Problem: Each line of the records has to be copied exactly, though the pictures must be left out.

Dataset entries:
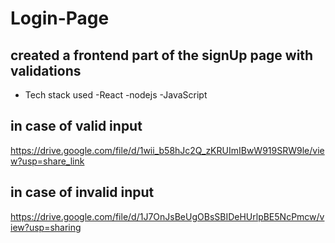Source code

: # Login-Page

## created a frontend part of the signUp page with validations 

* Tech stack used
-React
-nodejs
-JavaScript

## in case of valid input 
https://drive.google.com/file/d/1wii_b58hJc2Q_zKRUImIBwW919SRW9le/view?usp=share_link




## in case of  invalid input 
https://drive.google.com/file/d/1J7OnJsBeUgOBsSBIDeHUrlpBE5NcPmcw/view?usp=sharing
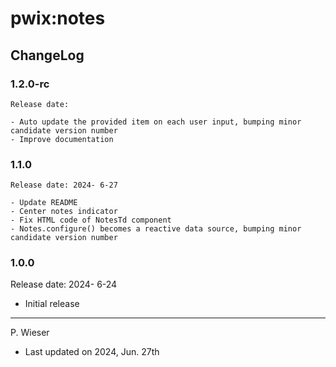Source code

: # pwix:notes

## ChangeLog

### 1.2.0-rc

    Release date:

    - Auto update the provided item on each user input, bumping minor candidate version number
    - Improve documentation

### 1.1.0

    Release date: 2024- 6-27

    - Update README
    - Center notes indicator
    - Fix HTML code of NotesTd component
    - Notes.configure() becomes a reactive data source, bumping minor candidate version number

### 1.0.0

Release date: 2024- 6-24

- Initial release

---
P. Wieser
- Last updated on 2024, Jun. 27th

Solved exercise:
Source code

: # Login-Page

## created a frontend part of the signUp page with validations 

* Tech stack used
-React
-nodejs
-JavaScript

## in case of valid input 
https://drive.google.com/file/d/1wii_b58hJc2Q_zKRUImIBwW919SRW9le/view?usp=share_link




## in case of  invalid input 
https://drive.google.com/file/d/1J7OnJsBeUgOBsSBIDeHUrlpBE5NcPmcw/view?usp=sharing
Source code

: # pwix:notes

## ChangeLog

### 1.2.0-rc

    Release date:

    - Auto update the provided item on each user input, bumping minor candidate version number
    - Improve documentation

### 1.1.0

    Release date: 2024- 6-27

    - Update README
    - Center notes indicator
    - Fix HTML code of NotesTd component
    - Notes.configure() becomes a reactive data source, bumping minor candidate version number

### 1.0.0

Release date: 2024- 6-24

- Initial release

---
P. Wieser
- Last updated on 2024, Jun. 27th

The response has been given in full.